RECORDS SUPPLIED:
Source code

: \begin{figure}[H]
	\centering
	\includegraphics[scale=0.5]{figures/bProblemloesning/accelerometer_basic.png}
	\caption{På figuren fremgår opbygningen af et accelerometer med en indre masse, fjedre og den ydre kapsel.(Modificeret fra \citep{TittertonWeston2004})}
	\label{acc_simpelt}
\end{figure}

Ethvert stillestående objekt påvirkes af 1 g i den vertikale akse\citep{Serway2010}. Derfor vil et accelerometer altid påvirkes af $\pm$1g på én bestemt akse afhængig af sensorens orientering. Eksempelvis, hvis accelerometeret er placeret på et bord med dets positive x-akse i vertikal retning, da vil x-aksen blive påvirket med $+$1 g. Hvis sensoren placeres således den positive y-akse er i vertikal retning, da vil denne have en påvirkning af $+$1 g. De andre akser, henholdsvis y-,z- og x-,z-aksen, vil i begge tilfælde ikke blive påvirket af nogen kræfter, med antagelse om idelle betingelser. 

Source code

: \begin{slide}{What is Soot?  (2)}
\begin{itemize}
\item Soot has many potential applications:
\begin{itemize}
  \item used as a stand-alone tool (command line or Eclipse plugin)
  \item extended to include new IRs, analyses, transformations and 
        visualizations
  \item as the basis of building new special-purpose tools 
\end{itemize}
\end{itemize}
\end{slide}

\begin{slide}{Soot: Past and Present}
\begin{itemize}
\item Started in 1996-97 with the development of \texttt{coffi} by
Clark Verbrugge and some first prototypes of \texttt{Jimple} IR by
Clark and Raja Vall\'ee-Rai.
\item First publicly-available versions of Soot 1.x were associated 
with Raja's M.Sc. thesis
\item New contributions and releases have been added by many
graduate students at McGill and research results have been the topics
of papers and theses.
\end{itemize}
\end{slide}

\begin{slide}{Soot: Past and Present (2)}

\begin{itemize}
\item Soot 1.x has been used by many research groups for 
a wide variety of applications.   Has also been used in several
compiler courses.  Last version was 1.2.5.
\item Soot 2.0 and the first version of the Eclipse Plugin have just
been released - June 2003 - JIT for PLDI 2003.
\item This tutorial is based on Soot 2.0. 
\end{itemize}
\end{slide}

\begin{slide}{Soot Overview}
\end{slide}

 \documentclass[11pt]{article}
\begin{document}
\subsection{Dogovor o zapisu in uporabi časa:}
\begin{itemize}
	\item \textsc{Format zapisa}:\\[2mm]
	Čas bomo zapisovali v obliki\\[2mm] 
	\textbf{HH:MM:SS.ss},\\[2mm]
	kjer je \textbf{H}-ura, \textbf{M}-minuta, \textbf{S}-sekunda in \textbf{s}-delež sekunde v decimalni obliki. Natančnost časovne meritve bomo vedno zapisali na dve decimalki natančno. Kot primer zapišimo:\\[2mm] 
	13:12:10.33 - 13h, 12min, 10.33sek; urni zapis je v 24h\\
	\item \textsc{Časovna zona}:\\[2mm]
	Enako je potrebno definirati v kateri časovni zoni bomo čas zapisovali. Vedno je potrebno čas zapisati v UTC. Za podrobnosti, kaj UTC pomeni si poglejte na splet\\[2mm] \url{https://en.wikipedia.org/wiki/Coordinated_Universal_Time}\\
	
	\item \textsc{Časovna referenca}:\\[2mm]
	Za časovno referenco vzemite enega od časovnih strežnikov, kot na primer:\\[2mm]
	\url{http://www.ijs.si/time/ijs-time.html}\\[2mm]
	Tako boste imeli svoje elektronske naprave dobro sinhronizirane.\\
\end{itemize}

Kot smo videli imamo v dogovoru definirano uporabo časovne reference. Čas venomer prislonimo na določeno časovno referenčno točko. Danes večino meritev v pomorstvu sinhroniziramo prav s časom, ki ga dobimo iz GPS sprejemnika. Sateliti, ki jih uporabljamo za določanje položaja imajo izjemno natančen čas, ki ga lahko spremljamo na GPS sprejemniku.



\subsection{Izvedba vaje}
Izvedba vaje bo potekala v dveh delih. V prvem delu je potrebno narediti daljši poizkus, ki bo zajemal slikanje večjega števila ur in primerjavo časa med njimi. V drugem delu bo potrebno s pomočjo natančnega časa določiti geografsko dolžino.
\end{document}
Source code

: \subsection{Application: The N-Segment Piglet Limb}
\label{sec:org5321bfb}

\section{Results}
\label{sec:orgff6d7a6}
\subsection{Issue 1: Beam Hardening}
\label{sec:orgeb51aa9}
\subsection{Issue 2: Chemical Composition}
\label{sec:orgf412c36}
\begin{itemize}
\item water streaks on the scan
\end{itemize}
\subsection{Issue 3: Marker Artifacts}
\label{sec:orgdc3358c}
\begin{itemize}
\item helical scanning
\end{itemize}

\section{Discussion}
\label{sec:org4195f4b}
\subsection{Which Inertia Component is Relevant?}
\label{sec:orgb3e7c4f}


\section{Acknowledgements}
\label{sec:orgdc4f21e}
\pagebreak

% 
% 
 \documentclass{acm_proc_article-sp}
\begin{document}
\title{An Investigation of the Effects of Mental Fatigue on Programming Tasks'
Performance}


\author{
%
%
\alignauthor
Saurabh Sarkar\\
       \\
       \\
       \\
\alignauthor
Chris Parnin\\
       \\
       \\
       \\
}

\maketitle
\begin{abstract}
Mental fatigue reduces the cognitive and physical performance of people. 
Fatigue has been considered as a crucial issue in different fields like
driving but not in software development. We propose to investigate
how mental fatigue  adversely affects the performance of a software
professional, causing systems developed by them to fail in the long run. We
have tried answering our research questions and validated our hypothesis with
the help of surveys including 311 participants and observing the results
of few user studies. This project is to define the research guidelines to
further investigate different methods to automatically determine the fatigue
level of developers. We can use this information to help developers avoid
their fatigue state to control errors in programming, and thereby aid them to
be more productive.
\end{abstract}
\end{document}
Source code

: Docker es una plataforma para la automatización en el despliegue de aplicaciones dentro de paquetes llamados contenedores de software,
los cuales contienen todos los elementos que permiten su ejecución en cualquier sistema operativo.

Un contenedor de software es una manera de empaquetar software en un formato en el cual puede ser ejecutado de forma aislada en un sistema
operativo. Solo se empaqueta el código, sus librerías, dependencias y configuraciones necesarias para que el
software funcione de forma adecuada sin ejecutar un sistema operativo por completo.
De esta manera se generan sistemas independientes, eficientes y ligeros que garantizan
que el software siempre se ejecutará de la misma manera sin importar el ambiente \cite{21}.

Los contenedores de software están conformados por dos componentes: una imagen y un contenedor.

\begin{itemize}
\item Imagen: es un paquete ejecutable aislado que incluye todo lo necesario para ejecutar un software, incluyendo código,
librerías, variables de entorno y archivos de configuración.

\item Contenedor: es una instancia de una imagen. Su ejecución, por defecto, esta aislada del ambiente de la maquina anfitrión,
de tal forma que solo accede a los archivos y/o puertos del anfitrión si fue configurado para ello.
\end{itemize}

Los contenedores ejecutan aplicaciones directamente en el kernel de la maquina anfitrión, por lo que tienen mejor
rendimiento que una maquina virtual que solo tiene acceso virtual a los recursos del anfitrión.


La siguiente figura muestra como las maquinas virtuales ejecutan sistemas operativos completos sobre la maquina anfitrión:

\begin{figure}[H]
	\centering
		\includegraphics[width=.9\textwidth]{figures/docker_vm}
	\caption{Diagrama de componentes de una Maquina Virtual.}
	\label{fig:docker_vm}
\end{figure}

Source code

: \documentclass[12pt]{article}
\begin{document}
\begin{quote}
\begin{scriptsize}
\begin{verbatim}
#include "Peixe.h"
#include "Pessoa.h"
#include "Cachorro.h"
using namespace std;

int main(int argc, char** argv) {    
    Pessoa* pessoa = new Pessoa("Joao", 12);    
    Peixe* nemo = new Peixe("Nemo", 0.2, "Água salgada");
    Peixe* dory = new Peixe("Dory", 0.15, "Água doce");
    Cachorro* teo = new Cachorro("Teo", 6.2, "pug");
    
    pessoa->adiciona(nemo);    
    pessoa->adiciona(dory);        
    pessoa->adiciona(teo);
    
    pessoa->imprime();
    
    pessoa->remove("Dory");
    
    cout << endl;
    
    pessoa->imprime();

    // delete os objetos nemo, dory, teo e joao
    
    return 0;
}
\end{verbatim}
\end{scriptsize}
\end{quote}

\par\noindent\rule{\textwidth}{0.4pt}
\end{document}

WHAT IS BEING ASKED: The response should be the listing above, limited to the lines between the one holding "Mental fatigue reduces" and the one holding "los cuales contienen", inclusive, reproduced exactly.

EXPECTED ANSWER:
Mental fatigue reduces the cognitive and physical performance of people. 
Fatigue has been considered as a crucial issue in different fields like
driving but not in software development. We propose to investigate
how mental fatigue  adversely affects the performance of a software
professional, causing systems developed by them to fail in the long run. We
have tried answering our research questions and validated our hypothesis with
the help of surveys including 311 participants and observing the results
of few user studies. This project is to define the research guidelines to
further investigate different methods to automatically determine the fatigue
level of developers. We can use this information to help developers avoid
their fatigue state to control errors in programming, and thereby aid them to
be more productive.
\end{abstract}
\end{document}
Source code

: Docker es una plataforma para la automatización en el despliegue de aplicaciones dentro de paquetes llamados contenedores de software,
los cuales contienen todos los elementos que permiten su ejecución en cualquier sistema operativo.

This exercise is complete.